Friday, September 3, 2010

The Frog in the Car



Time does fly when you're having fun. That's what the proverbial cliche says -- and I think its a true statement. It seems like the summer just got started and here we are sending our children off to school for another year.

I hope you all took some time to enjoy the time with your children. It's far too easy to get busy with hobbies and business and yard-work and house repairs and, well...life. However important some of that stuff may seem (and it all has a certain priority in our lives), it needs to take second stage to the relationships in each of our lives. I read a great quote from an interview with Micheal J. Fox. The writer asked him to share some advice on parenting that begins "Always ..." "Always", said Fox, "be available to your kids ... I've never gotten up to see something one of my kids wanted to show me and not been rewarded." True enough.

Children require a lot of time -- both quality and quantity. So of course go to those football and basketball games to cheer on your kids, but don't neglect getting involved in their interests. Growing up, my Dad loved to go fishing. He'd wake my brother and I up at 4 AM so we could load up the boat and get to the lake or river by dawn. Frankly, I never loved getting up at 4 in the morning, and I never developed a deep and abiding love of fishing (at least not cleaning them). I did love frogs and turtles and that sort of thing though. I will never forget my Dad forgoing the fishing and asking me to go catch bull frogs and turtles with him. Not to eat, just for the fun of it. That was a fun day. Getting up at 4 AM wasn't hard that day, and paddling our canoe up the river wasn't a hardship. We slipped in behind bullfrog after bullfrog and caught a whole bunch that day. Even a couple turtles came home with us.

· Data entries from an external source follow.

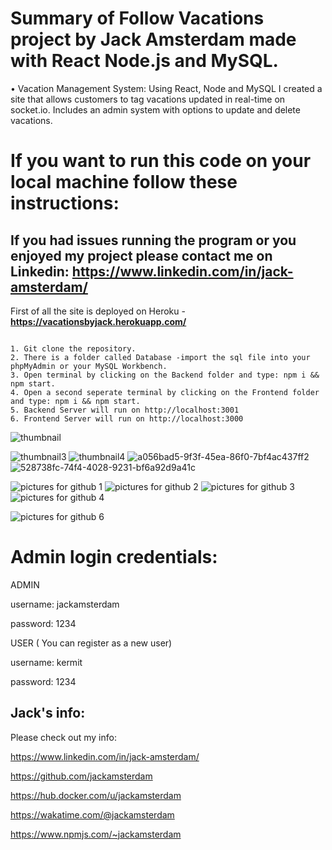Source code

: # Summary of Follow Vacations project by Jack Amsterdam made with React Node.js and MySQL.
•	Vacation Management System: Using React, Node and MySQL I created a site that allows customers to tag vacations updated in real-time on socket.io. Includes an admin system with options to update and delete vacations. 
# If you want to run this code on your local machine follow these instructions:
## If you had issues running the program or you enjoyed my project please contact me on Linkedin: https://www.linkedin.com/in/jack-amsterdam/

First of all the site is deployed on Heroku - **https://vacationsbyjack.herokuapp.com/**


```

1. Git clone the repository.
2. There is a folder called Database -import the sql file into your phpMyAdmin or your MySQL Workbench.
3. Open terminal by clicking on the Backend folder and type: npm i && npm start.
4. Open a second seperate terminal by clicking on the Frontend folder and type: npm i && npm start.
5. Backend Server will run on http://localhost:3001
6. Frontend Server will run on http://localhost:3000
```
![thumbnail](https://user-images.githubusercontent.com/64046793/193428461-bc6eb17e-2843-4421-a98a-4f0d2a4f50a8.JPG)

![thumbnail3](https://user-images.githubusercontent.com/64046793/193428466-5d76e693-250c-43ce-a99e-09536caadf6f.JPG)
![thumbnail4](https://user-images.githubusercontent.com/64046793/193428467-2bb031a2-b522-48f6-9230-a07497edd64e.JPG)
![a056bad5-9f3f-45ea-86f0-7bf4ac437ff2](https://user-images.githubusercontent.com/64046793/193428474-ad889892-b57c-4031-99d2-76c80f1fabc1.jpg)
![528738fc-74f4-4028-9231-bf6a92d9a41c](https://user-images.githubusercontent.com/64046793/193428485-0763e6fa-6165-4891-8dcb-331366f71624.jpg)

![pictures for github 1](https://user-images.githubusercontent.com/64046793/193428659-03d729ab-0473-4def-8b67-2a7ac5fdb68e.JPG)
![pictures for github 2](https://user-images.githubusercontent.com/64046793/193428660-2f38037c-9b2f-4916-b127-495b59a4cb43.JPG)
![pictures for github 3](https://user-images.githubusercontent.com/64046793/193428661-451bf822-b57e-4777-83f6-194bee7e3e4f.JPG)
![pictures for github 4](https://user-images.githubusercontent.com/64046793/193428663-a2fec12b-cd57-4df2-bfda-6fd34b12ae96.JPG)

![pictures for github 6](https://user-images.githubusercontent.com/64046793/193428666-625da989-0bc7-4a38-b1c0-e5f4b00aa5f8.JPG)


# Admin login credentials: 

ADMIN

username: jackamsterdam

password: 1234

USER  ( You can register as a new user)

username: kermit

password: 1234

## Jack's info:

Please check out my info:

https://www.linkedin.com/in/jack-amsterdam/

https://github.com/jackamsterdam

https://hub.docker.com/u/jackamsterdam

https://wakatime.com/@jackamsterdam

https://www.npmjs.com/~jackamsterdam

Somewhere along the way home in the car, the frogs got loose. The picture of my Dad driving and a bullfrog sitting next to him on the seat is one I will never forget. After we released them into our pond at home, we'd hear them mooing in low tones that whole summer. And it made a very fond memory and bonding experience. Why? Because my Dad took time to get into my world and enjoy the day.

We never know what memories will stick in our child's mind. It could be the hours spent cheering them on at a ball game or it could just be ...the frog in the car.